The first Jews in Morocco were Berbers, converted via commercial bonds as early as the 2nd century BCE. One of the most ancient synagogues [in the world] is in Zagora, [a city in southeastern a Morocco]; a funerary stone in the Roman ruins of Volubilis, [ in the norther part of the country], mentions Caecilianos, a member of the Jewish community, and some Jewish cemeteries have been in use for two millennia.

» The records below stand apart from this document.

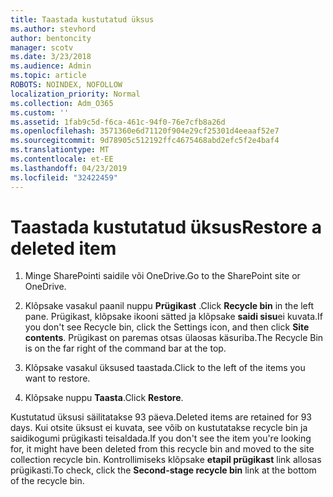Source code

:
 ```yaml
---
title: Taastada kustutatud üksus
ms.author: stevhord
author: bentoncity
manager: scotv
ms.date: 3/23/2018
ms.audience: Admin
ms.topic: article
ROBOTS: NOINDEX, NOFOLLOW
localization_priority: Normal
ms.collection: Adm_O365
ms.custom: ''
ms.assetid: 1fab9c5d-f6ca-461c-94f0-76e7cfb8a26d
ms.openlocfilehash: 3571360e6d71120f904e29cf25301d4eeaaf52e7
ms.sourcegitcommit: 9d78905c512192ffc4675468abd2efc5f2e4baf4
ms.translationtype: MT
ms.contentlocale: et-EE
ms.lasthandoff: 04/23/2019
ms.locfileid: "32422459"
---
```

# <a name="restore-a-deleted-item"></a><span data-ttu-id="ae09f-102">Taastada kustutatud üksus</span><span class="sxs-lookup"><span data-stu-id="ae09f-102">Restore a deleted item</span></span>

1. <span data-ttu-id="ae09f-103">Minge SharePointi saidile või OneDrive.</span><span class="sxs-lookup"><span data-stu-id="ae09f-103">Go to the SharePoint site or OneDrive.</span></span>
    
2. <span data-ttu-id="ae09f-104">Klõpsake vasakul paanil nuppu **Prügikast** .</span><span class="sxs-lookup"><span data-stu-id="ae09f-104">Click **Recycle bin** in the left pane.</span></span> <span data-ttu-id="ae09f-105">Prügikast, klõpsake ikooni sätted ja klõpsake **saidi sisu**ei kuvata.</span><span class="sxs-lookup"><span data-stu-id="ae09f-105">If you don't see Recycle bin, click the Settings icon, and then click **Site contents**.</span></span> <span data-ttu-id="ae09f-106">Prügikast on paremas otsas ülaosas käsuriba.</span><span class="sxs-lookup"><span data-stu-id="ae09f-106">The Recycle Bin is on the far right of the command bar at the top.</span></span>
    
3. <span data-ttu-id="ae09f-107">Klõpsake vasakul üksused taastada.</span><span class="sxs-lookup"><span data-stu-id="ae09f-107">Click to the left of the items you want to restore.</span></span>
    
4. <span data-ttu-id="ae09f-108">Klõpsake nuppu **Taasta**.</span><span class="sxs-lookup"><span data-stu-id="ae09f-108">Click **Restore**.</span></span>
    
<span data-ttu-id="ae09f-109">Kustutatud üksusi säilitatakse 93 päeva.</span><span class="sxs-lookup"><span data-stu-id="ae09f-109">Deleted items are retained for 93 days.</span></span> <span data-ttu-id="ae09f-110">Kui otsite üksust ei kuvata, see võib on kustutatakse recycle bin ja saidikogumi prügikasti teisaldada.</span><span class="sxs-lookup"><span data-stu-id="ae09f-110">If you don't see the item you're looking for, it might have been deleted from this recycle bin and moved to the site collection recycle bin.</span></span> <span data-ttu-id="ae09f-111">Kontrollimiseks klõpsake **etapil prügikast** link allosas prügikasti.</span><span class="sxs-lookup"><span data-stu-id="ae09f-111">To check, click the **Second-stage recycle bin** link at the bottom of the recycle bin.</span></span>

This original Jewish population was joined in the 7th century CE by refugees from Spain escaping the persecution of the Christian Visigoth kings. By that time the Maghreb had fallen to Arab invaders and provided a springboard for the conquest of Spain in 711, which would subsequently prove a more welcoming home to Jews for centuries. Yet Islamic rulers in Morocco had fits of intolerance, too: in 1033, the Muslim chieftain Tamim Ibn Izri massacred the Jews of Fez and forced the surviving women and children into slavery.

The arrival of Spanish Jews after the Reconquista coincided with more peaceful relations. . . . Paradoxically, because Jews worked in professions Muslims recoiled from for religious reasons, they found themselves in charge of essential diplomatic and commercial duties. . . . Moroccan Jews were not just moneylenders, but also extremely skillful craftsmen and artists. Their contribution to music, architecture, and literature was enormous.

Following [World War II], the first Jews to leave the country did so in order to follow the dream of an independent Israel, but conditions at home were to drive many more away in the following decades.

And when I hear Sephardi grandmothers talking in Moroccan Arabic with that distinctive Jewish accent, either in Paris’s Sentier or on Brent Street in northwest London, I feel a kinship that is hard to put into words but that can move me to tears. And so in these troubled times, when anti-Semitism takes a new face, it warms my heart to see my native country welcoming back its most genuinely Moroccan citizens.